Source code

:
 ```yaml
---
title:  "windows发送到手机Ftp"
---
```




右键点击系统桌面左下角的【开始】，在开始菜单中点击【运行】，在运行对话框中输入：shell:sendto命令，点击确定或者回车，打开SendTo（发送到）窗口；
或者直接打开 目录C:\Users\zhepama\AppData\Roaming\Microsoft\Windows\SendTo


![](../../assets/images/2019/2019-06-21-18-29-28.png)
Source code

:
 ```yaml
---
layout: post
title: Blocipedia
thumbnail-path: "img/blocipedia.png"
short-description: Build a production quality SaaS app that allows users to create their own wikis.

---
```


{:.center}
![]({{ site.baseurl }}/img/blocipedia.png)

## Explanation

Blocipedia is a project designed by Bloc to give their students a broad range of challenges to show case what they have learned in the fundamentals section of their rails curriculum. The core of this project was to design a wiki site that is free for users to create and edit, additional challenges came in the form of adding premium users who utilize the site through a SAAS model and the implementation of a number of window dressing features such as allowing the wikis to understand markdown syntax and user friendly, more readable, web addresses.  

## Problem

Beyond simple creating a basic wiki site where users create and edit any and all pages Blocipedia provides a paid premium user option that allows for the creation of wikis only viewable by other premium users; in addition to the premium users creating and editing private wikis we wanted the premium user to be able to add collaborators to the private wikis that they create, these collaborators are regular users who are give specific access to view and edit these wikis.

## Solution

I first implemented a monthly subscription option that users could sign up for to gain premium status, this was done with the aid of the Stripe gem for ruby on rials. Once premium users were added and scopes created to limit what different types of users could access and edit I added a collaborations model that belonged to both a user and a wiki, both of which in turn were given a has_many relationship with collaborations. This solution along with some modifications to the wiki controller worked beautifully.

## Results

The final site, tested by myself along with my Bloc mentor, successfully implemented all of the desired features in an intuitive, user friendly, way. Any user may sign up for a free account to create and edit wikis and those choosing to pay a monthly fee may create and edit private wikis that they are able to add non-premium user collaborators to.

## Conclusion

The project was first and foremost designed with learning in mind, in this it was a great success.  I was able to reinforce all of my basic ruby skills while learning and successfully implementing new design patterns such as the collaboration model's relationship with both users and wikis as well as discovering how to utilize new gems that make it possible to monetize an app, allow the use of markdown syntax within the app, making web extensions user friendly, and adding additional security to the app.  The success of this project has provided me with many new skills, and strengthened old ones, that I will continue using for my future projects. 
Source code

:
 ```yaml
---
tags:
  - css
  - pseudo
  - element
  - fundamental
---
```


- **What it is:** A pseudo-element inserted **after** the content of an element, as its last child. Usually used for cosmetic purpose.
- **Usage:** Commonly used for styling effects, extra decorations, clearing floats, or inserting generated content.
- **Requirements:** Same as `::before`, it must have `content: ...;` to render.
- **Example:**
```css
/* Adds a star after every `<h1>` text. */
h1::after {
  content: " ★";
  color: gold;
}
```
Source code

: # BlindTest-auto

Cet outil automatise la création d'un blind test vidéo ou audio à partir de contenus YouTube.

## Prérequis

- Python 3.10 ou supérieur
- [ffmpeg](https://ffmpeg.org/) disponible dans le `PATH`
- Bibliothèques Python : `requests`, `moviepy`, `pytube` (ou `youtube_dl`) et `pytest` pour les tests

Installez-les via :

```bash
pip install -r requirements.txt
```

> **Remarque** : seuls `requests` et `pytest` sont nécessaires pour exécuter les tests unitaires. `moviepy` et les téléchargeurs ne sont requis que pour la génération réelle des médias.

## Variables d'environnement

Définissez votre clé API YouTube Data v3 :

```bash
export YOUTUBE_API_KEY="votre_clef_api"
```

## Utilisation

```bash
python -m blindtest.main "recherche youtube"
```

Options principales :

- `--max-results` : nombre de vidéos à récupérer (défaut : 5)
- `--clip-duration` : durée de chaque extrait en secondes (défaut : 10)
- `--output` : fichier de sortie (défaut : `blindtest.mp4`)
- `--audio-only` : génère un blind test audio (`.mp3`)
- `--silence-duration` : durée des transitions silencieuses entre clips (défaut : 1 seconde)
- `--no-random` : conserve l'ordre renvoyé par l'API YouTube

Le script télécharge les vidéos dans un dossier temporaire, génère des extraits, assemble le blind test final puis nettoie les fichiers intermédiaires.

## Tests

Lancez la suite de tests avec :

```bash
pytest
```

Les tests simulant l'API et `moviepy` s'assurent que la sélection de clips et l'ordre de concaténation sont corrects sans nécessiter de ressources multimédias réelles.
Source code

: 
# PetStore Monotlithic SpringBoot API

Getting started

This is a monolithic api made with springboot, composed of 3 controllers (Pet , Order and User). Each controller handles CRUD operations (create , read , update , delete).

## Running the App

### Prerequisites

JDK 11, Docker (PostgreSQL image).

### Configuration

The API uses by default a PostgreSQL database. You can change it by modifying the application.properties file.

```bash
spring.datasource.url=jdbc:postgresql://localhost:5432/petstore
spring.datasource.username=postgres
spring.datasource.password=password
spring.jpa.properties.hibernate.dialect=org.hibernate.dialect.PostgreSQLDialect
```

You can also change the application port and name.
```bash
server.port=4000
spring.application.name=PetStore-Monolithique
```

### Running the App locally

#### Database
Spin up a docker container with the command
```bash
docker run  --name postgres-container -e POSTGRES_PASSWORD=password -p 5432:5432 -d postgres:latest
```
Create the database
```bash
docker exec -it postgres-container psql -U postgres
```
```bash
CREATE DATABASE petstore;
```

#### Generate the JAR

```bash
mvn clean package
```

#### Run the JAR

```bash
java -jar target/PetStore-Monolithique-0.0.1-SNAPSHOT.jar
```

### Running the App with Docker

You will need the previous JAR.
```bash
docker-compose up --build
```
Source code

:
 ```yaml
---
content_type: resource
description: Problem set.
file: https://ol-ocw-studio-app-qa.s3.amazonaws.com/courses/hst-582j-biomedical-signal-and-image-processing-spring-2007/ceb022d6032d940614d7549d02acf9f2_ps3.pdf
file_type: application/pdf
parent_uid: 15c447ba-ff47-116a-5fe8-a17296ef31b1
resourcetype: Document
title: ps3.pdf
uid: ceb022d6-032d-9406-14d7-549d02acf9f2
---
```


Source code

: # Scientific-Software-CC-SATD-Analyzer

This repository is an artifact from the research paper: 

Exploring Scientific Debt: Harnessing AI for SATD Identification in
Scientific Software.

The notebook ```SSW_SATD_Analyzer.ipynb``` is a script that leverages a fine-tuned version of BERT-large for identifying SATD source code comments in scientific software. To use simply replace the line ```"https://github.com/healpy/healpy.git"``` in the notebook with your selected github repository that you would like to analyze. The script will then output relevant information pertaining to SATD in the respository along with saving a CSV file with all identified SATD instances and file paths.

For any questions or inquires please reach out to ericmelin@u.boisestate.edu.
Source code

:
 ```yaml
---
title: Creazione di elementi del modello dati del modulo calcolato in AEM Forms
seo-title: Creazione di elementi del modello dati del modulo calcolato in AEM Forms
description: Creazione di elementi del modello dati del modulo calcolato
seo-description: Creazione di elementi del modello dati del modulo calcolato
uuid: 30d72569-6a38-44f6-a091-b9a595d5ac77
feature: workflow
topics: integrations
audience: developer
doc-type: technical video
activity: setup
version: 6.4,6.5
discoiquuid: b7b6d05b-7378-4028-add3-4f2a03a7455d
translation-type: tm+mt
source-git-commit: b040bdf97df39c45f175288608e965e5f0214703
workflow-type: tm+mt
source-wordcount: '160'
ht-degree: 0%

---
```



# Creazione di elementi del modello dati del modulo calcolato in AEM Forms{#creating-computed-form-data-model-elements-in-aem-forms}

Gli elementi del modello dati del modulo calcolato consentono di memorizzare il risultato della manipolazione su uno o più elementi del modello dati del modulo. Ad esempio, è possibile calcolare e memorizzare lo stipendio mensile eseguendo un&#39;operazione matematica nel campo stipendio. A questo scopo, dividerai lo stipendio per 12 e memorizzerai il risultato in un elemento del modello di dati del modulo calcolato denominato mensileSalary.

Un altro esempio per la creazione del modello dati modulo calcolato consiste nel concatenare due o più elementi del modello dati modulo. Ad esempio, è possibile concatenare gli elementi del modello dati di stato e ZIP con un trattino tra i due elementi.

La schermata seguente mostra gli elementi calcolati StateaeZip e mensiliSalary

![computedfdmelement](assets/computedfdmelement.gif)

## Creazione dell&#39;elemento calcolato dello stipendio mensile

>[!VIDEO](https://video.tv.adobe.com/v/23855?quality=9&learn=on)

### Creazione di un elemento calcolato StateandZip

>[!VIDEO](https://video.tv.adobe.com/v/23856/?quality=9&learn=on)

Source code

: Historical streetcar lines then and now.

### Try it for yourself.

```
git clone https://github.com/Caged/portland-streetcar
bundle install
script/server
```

→ Task to carry out
Filter the records for the word "change" and show every line that has it.

→ Response box
The API uses by default a PostgreSQL database. You can change it by modifying the application.properties file.
You can also change the application port and name.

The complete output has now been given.